Ils ont cette conviction profonde, et je ne suis pas du tout certaine que ces deux mois et demi les aient conduits à une révolution personnelle. Je pense d’ailleurs que si certains d’entre eux devaient faire cette révolution et admettre ce qu’ils ont fait, ils s’écrouleraient.

Le parquet a requis les peines maximales possibles, un an de prison et 15 000 euros d’amende, pour les trois principaux dirigeants, et 8 mois de prison et 10 000 euros pour leurs adjoints…

Je ne suis pas du tout surprise par ces réquisitions. Je sentais venir la demande de peine maximum. Parce que depuis que les faits ont été commis, les textes ont changé et les peines ont été durcies [elles ont été doublées en 2012 mais ne s’appliquent pas aux faits antérieurs – ndlr], mais aussi au regard du comportement des prévenus, qui ne reconnaissent absolument rien.

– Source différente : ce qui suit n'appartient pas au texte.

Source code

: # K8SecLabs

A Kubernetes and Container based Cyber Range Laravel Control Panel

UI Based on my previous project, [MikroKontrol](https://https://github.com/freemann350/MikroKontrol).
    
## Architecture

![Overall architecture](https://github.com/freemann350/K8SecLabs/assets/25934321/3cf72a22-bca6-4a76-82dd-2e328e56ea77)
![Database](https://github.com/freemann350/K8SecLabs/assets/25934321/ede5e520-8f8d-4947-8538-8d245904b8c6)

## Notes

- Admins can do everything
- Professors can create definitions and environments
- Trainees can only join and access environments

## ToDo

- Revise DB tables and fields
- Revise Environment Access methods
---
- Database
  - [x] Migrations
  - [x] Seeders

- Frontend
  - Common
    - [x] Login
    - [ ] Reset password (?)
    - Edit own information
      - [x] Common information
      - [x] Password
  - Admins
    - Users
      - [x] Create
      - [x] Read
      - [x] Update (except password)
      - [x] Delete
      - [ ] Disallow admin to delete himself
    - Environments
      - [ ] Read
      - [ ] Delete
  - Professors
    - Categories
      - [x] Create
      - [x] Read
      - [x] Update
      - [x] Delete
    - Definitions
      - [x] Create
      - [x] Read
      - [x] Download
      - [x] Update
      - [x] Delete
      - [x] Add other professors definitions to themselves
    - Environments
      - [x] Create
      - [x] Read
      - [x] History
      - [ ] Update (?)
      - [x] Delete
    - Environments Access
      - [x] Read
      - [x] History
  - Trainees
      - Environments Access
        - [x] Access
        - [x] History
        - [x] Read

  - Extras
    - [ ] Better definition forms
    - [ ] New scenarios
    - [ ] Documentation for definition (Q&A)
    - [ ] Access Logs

Ce qui est frappant, c’est que la procureure a demandé le maximum de l’emprisonnement, sans évoquer la possibilité du sursis. Souvent, le procureur requiert une peine de prison, puis dit qu’il laisse au tribunal le soin d’apprécier s’il faut l’assortir de sursis. Pas cette fois.

Et de la prison ferme pourrait donc être prononcée ?

Personnellement, je n’ai jamais vu une peine de prison prononcée dans un cas de harcèlement moral au travail, même avec un suicide à la clé. En France, de toute façon, on ne met pas les patrons en prison, surtout pour des infractions au droit du travail.

Mais la procureure veut aussi rendre la condamnation très publique, avec une demande que la peine soit publiée dans la presse. Cette demande de publication, je la dépose systématiquement quand je défends des parties civiles. Je ne l’obtiens jamais.